_TASK TO COMPLETE_
Restate exactly, and only, the lines from the one containing "3. Acesse a" through the end of the entries, keeping both endpoints.

_INFORMATION SUPPLIED_
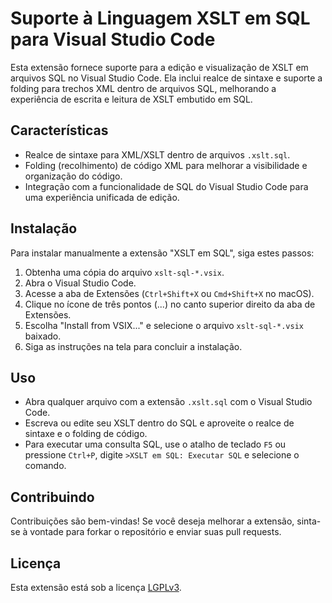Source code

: # Suporte à Linguagem XSLT em SQL para Visual Studio Code

Esta extensão fornece suporte para a edição e visualização de XSLT em arquivos SQL no Visual Studio Code. Ela inclui realce de sintaxe e suporte a folding para trechos XML dentro de arquivos SQL, melhorando a experiência de escrita e leitura de XSLT embutido em SQL.

## Características

- Realce de sintaxe para XML/XSLT dentro de arquivos `.xslt.sql`.
- Folding (recolhimento) de código XML para melhorar a visibilidade e organização do código.
- Integração com a funcionalidade de SQL do Visual Studio Code para uma experiência unificada de edição.

## Instalação

Para instalar manualmente a extensão "XSLT em SQL", siga estes passos:

1. Obtenha uma cópia do arquivo `xslt-sql-*.vsix`.
2. Abra o Visual Studio Code.
3. Acesse a aba de Extensões (`Ctrl+Shift+X` ou `Cmd+Shift+X` no macOS).
4. Clique no ícone de três pontos (...) no canto superior direito da aba de Extensões.
5. Escolha "Install from VSIX..." e selecione o arquivo `xslt-sql-*.vsix` baixado.
6. Siga as instruções na tela para concluir a instalação.

## Uso

- Abra qualquer arquivo com a extensão `.xslt.sql` com o Visual Studio Code.
- Escreva ou edite seu XSLT dentro do SQL e aproveite o realce de sintaxe e o folding de código.
- Para executar uma consulta SQL, use o atalho de teclado `F5` ou pressione `Ctrl+P`, digite `>XSLT em SQL: Executar SQL` e selecione o comando.

## Contribuindo

Contribuições são bem-vindas! Se você deseja melhorar a extensão, sinta-se à vontade para forkar o repositório e enviar suas pull requests.

## Licença

Esta extensão está sob a licença [LGPLv3](https://www.gnu.org/licenses/lgpl-3.0.html).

_PROBLEM SOLUTION_
3. Acesse a aba de Extensões (`Ctrl+Shift+X` ou `Cmd+Shift+X` no macOS).
4. Clique no ícone de três pontos (...) no canto superior direito da aba de Extensões.
5. Escolha "Install from VSIX..." e selecione o arquivo `xslt-sql-*.vsix` baixado.
6. Siga as instruções na tela para concluir a instalação.

## Uso

- Abra qualquer arquivo com a extensão `.xslt.sql` com o Visual Studio Code.
- Escreva ou edite seu XSLT dentro do SQL e aproveite o realce de sintaxe e o folding de código.
- Para executar uma consulta SQL, use o atalho de teclado `F5` ou pressione `Ctrl+P`, digite `>XSLT em SQL: Executar SQL` e selecione o comando.

## Contribuindo

Contribuições são bem-vindas! Se você deseja melhorar a extensão, sinta-se à vontade para forkar o repositório e enviar suas pull requests.

## Licença

Esta extensão está sob a licença [LGPLv3](https://www.gnu.org/licenses/lgpl-3.0.html).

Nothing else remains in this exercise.